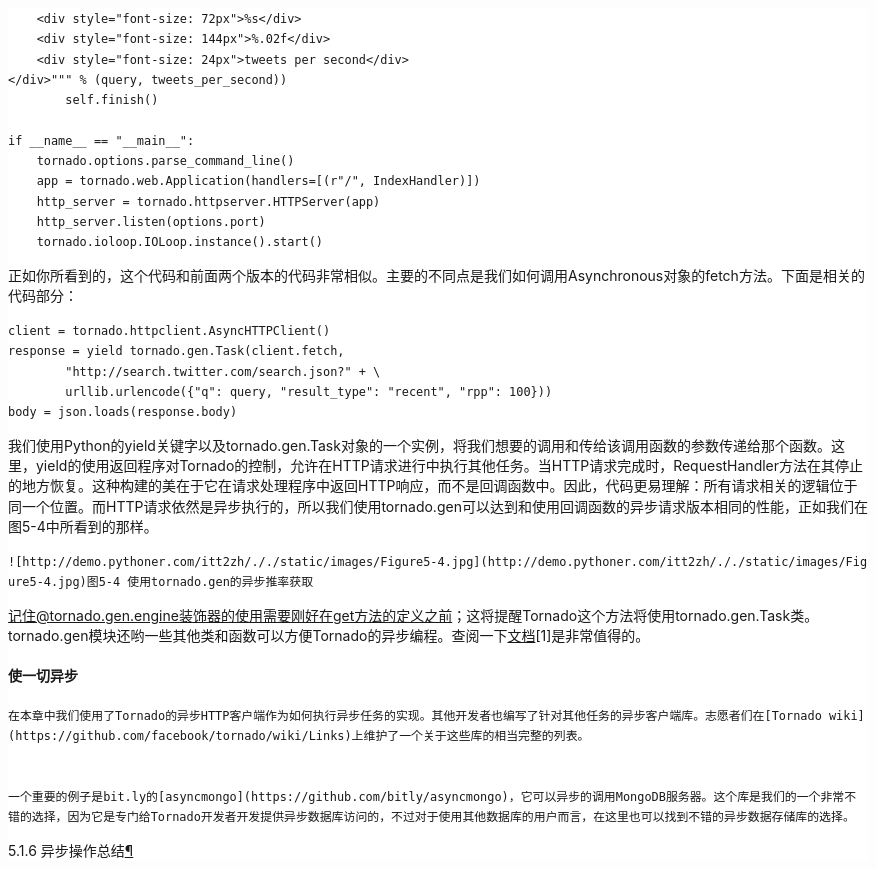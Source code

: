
 ```
    <div style="font-size: 72px">%s</div>
    <div style="font-size: 144px">%.02f</div>
    <div style="font-size: 24px">tweets per second</div>
</div>""" % (query, tweets_per_second))
        self.finish()

if __name__ == "__main__":
    tornado.options.parse_command_line()
    app = tornado.web.Application(handlers=[(r"/", IndexHandler)])
    http_server = tornado.httpserver.HTTPServer(app)
    http_server.listen(options.port)
    tornado.ioloop.IOLoop.instance().start()
```




正如你所看到的，这个代码和前面两个版本的代码非常相似。主要的不同点是我们如何调用Asynchronous对象的fetch方法。下面是相关的代码部分：



```
client = tornado.httpclient.AsyncHTTPClient()
response = yield tornado.gen.Task(client.fetch,
        "http://search.twitter.com/search.json?" + \
        urllib.urlencode({"q": query, "result_type": "recent", "rpp": 100}))
body = json.loads(response.body)
```

我们使用Python的yield关键字以及tornado.gen.Task对象的一个实例，将我们想要的调用和传给该调用函数的参数传递给那个函数。这里，yield的使用返回程序对Tornado的控制，允许在HTTP请求进行中执行其他任务。当HTTP请求完成时，RequestHandler方法在其停止的地方恢复。这种构建的美在于它在请求处理程序中返回HTTP响应，而不是回调函数中。因此，代码更易理解：所有请求相关的逻辑位于同一个位置。而HTTP请求依然是异步执行的，所以我们使用tornado.gen可以达到和使用回调函数的异步请求版本相同的性能，正如我们在图5-4中所看到的那样。



    ![http://demo.pythoner.com/itt2zh/././static/images/Figure5-4.jpg](http://demo.pythoner.com/itt2zh/././static/images/Figure5-4.jpg)图5-4 使用tornado.gen的异步推率获取





记住@tornado.gen.engine装饰器的使用需要刚好在get方法的定义之前；这将提醒Tornado这个方法将使用tornado.gen.Task类。tornado.gen模块还哟一些其他类和函数可以方便Tornado的异步编程。查阅一下[文档](http://www.tornadoweb.org/en/stable/gen.html)[1]是非常值得的。




    
#### 使一切异步


    在本章中我们使用了Tornado的异步HTTP客户端作为如何执行异步任务的实现。其他开发者也编写了针对其他任务的异步客户端库。志愿者们在[Tornado wiki](https://github.com/facebook/tornado/wiki/Links)上维护了一个关于这些库的相当完整的列表。


    一个重要的例子是bit.ly的[asyncmongo](https://github.com/bitly/asyncmongo)，它可以异步的调用MongoDB服务器。这个库是我们的一个非常不错的选择，因为它是专门给Tornado开发者开发提供异步数据库访问的，不过对于使用其他数据库的用户而言，在这里也可以找到不错的异步数据存储库的选择。






5.1.6 异步操作总结[<span id="ch5-1-6" ></span>¶](#ch5-1-6)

-=-=-

§ **EXERCISE GOAL**
Return every record exactly, leaving out the pictures.

§ **FINISHED EXERCISE**
Source code

:
 ```
    <div style="font-size: 72px">%s</div>
    <div style="font-size: 144px">%.02f</div>
    <div style="font-size: 24px">tweets per second</div>
</div>""" % (query, tweets_per_second))
        self.finish()

if __name__ == "__main__":
    tornado.options.parse_command_line()
    app = tornado.web.Application(handlers=[(r"/", IndexHandler)])
    http_server = tornado.httpserver.HTTPServer(app)
    http_server.listen(options.port)
    tornado.ioloop.IOLoop.instance().start()
```




正如你所看到的，这个代码和前面两个版本的代码非常相似。主要的不同点是我们如何调用Asynchronous对象的fetch方法。下面是相关的代码部分：



```
client = tornado.httpclient.AsyncHTTPClient()
response = yield tornado.gen.Task(client.fetch,
        "http://search.twitter.com/search.json?" + \
        urllib.urlencode({"q": query, "result_type": "recent", "rpp": 100}))
body = json.loads(response.body)
```

我们使用Python的yield关键字以及tornado.gen.Task对象的一个实例，将我们想要的调用和传给该调用函数的参数传递给那个函数。这里，yield的使用返回程序对Tornado的控制，允许在HTTP请求进行中执行其他任务。当HTTP请求完成时，RequestHandler方法在其停止的地方恢复。这种构建的美在于它在请求处理程序中返回HTTP响应，而不是回调函数中。因此，代码更易理解：所有请求相关的逻辑位于同一个位置。而HTTP请求依然是异步执行的，所以我们使用tornado.gen可以达到和使用回调函数的异步请求版本相同的性能，正如我们在图5-4中所看到的那样。



    ![http://demo.pythoner.com/itt2zh/././static/images/Figure5-4.jpg](http://demo.pythoner.com/itt2zh/././static/images/Figure5-4.jpg)图5-4 使用tornado.gen的异步推率获取





记住@tornado.gen.engine装饰器的使用需要刚好在get方法的定义之前；这将提醒Tornado这个方法将使用tornado.gen.Task类。tornado.gen模块还哟一些其他类和函数可以方便Tornado的异步编程。查阅一下[文档](http://www.tornadoweb.org/en/stable/gen.html)[1]是非常值得的。




    
#### 使一切异步


    在本章中我们使用了Tornado的异步HTTP客户端作为如何执行异步任务的实现。其他开发者也编写了针对其他任务的异步客户端库。志愿者们在[Tornado wiki](https://github.com/facebook/tornado/wiki/Links)上维护了一个关于这些库的相当完整的列表。


    一个重要的例子是bit.ly的[asyncmongo](https://github.com/bitly/asyncmongo)，它可以异步的调用MongoDB服务器。这个库是我们的一个非常不错的选择，因为它是专门给Tornado开发者开发提供异步数据库访问的，不过对于使用其他数据库的用户而言，在这里也可以找到不错的异步数据存储库的选择。






5.1.6 异步操作总结[<span id="ch5-1-6" ></span>¶](#ch5-1-6)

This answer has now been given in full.